» **Information**
'''

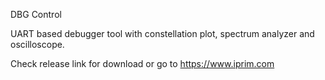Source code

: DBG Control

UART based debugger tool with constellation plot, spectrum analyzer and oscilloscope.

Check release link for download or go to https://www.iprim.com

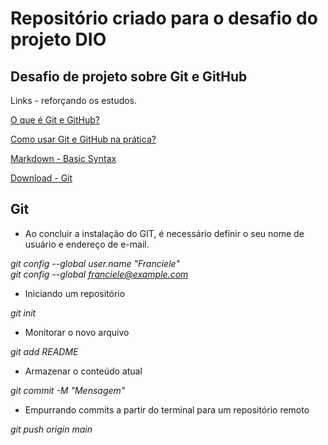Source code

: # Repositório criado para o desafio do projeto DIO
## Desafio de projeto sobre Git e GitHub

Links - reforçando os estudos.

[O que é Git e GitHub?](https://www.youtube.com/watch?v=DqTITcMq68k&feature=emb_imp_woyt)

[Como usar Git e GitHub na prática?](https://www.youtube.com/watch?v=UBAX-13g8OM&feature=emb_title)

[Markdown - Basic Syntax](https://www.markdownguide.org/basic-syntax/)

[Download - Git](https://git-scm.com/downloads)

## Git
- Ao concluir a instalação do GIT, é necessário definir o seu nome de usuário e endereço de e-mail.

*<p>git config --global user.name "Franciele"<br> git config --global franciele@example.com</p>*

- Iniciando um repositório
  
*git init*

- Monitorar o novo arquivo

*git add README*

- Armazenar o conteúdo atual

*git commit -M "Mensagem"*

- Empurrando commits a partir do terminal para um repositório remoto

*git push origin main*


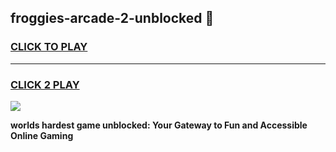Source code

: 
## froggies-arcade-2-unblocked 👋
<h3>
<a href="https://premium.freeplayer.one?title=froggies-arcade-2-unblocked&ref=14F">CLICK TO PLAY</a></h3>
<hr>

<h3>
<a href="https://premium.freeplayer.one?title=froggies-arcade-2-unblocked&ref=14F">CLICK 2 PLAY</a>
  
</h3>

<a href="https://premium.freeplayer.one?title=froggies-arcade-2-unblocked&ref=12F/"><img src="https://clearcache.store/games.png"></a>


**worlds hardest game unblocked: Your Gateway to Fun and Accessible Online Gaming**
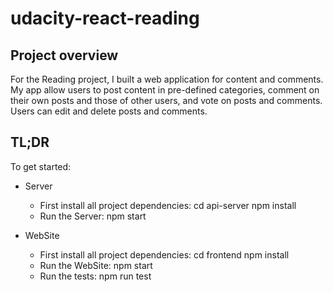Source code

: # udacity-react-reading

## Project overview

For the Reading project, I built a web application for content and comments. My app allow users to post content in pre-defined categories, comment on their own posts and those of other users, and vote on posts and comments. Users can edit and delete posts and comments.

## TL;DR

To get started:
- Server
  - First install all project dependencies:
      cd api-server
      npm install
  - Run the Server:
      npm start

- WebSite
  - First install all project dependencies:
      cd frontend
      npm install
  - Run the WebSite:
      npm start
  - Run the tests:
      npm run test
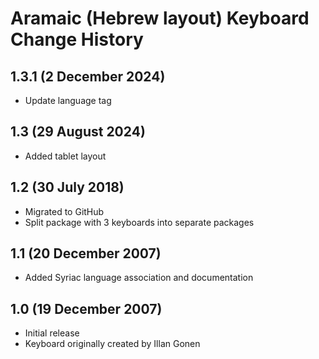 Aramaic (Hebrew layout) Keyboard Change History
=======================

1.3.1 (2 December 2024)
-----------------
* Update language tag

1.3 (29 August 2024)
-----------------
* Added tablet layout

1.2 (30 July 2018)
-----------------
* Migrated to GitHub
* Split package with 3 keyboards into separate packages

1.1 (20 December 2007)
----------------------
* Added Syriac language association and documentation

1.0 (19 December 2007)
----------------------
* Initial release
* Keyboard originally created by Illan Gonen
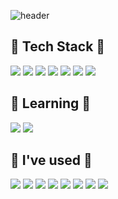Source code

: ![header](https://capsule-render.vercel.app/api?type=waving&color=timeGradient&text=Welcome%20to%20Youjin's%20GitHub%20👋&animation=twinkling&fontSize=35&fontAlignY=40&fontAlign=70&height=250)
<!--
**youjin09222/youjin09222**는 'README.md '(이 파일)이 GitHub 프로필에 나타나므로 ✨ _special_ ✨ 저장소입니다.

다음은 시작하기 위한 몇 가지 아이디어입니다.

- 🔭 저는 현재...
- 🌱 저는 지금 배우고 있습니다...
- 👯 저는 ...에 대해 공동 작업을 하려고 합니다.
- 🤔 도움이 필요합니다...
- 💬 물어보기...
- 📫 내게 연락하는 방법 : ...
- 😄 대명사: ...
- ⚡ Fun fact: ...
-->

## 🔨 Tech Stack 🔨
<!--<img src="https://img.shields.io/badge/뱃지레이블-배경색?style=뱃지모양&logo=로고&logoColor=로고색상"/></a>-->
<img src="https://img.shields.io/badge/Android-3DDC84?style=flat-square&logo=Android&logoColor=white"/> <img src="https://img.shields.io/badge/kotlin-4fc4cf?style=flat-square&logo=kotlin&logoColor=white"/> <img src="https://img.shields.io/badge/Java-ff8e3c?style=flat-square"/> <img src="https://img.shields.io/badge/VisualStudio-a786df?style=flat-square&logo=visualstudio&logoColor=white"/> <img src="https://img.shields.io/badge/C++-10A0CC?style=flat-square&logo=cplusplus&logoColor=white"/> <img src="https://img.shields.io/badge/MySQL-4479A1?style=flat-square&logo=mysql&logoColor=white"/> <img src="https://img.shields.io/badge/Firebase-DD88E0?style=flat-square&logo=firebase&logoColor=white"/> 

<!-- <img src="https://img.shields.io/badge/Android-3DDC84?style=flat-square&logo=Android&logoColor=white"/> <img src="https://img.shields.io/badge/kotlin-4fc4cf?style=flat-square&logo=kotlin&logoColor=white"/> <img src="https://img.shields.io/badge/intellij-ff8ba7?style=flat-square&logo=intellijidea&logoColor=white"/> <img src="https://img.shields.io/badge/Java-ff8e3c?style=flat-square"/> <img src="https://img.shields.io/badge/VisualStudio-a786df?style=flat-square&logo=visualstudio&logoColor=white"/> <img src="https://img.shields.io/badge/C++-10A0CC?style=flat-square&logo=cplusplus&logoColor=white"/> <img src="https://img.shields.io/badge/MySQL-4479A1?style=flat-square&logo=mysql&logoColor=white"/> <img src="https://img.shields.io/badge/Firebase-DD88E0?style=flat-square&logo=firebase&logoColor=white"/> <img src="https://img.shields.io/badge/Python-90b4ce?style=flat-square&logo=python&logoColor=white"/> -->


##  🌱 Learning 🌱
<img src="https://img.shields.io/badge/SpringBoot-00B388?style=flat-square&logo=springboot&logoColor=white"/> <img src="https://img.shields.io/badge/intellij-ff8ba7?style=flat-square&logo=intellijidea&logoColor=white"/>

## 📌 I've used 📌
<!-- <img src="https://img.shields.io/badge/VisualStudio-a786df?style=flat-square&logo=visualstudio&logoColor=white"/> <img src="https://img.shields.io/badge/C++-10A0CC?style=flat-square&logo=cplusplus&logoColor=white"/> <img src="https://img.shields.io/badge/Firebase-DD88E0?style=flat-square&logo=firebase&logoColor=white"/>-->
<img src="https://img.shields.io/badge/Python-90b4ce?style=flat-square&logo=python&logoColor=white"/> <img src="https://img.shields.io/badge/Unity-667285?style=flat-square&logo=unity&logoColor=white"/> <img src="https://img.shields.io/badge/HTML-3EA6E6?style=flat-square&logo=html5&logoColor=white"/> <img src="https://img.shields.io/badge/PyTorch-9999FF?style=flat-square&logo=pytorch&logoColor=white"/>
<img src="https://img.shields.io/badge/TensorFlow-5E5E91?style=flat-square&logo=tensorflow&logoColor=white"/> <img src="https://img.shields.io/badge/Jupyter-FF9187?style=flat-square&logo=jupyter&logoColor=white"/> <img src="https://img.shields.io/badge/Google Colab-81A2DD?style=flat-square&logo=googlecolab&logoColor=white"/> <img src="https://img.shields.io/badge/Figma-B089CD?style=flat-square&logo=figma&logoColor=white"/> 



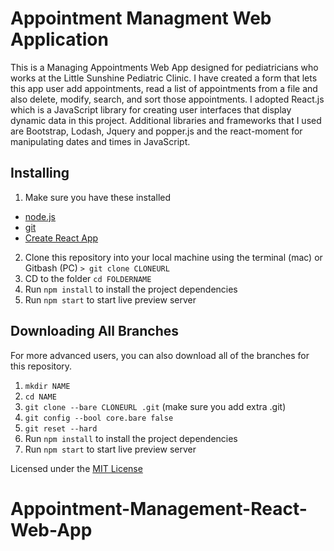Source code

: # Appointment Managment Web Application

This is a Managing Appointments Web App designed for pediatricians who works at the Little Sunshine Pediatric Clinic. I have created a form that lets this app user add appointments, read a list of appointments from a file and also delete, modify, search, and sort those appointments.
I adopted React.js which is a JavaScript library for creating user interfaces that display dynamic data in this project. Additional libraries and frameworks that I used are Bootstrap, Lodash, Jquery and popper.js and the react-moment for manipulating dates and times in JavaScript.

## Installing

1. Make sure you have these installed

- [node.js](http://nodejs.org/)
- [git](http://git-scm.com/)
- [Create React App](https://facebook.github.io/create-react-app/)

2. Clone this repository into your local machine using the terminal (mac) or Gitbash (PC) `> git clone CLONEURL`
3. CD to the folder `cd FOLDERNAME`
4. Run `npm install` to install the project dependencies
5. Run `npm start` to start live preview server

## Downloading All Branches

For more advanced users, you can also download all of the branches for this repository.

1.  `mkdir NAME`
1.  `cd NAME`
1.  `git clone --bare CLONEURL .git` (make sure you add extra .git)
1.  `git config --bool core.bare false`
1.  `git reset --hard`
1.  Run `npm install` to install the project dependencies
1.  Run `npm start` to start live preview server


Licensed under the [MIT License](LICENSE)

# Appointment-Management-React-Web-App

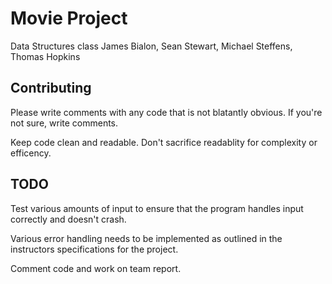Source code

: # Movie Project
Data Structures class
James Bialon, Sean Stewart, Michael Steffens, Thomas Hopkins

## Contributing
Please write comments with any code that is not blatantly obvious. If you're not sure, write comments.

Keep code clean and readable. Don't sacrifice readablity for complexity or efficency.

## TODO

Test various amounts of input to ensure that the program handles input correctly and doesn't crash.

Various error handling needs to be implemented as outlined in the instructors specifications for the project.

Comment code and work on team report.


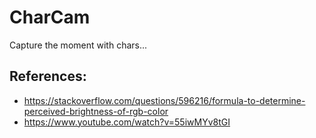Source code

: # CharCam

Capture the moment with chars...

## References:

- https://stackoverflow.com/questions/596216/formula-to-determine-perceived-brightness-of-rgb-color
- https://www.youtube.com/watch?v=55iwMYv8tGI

'''

» **Assignment**
Go through the records above and count the lines with the word "kotlin" in them. Answer with the number only.

» **Reply**
2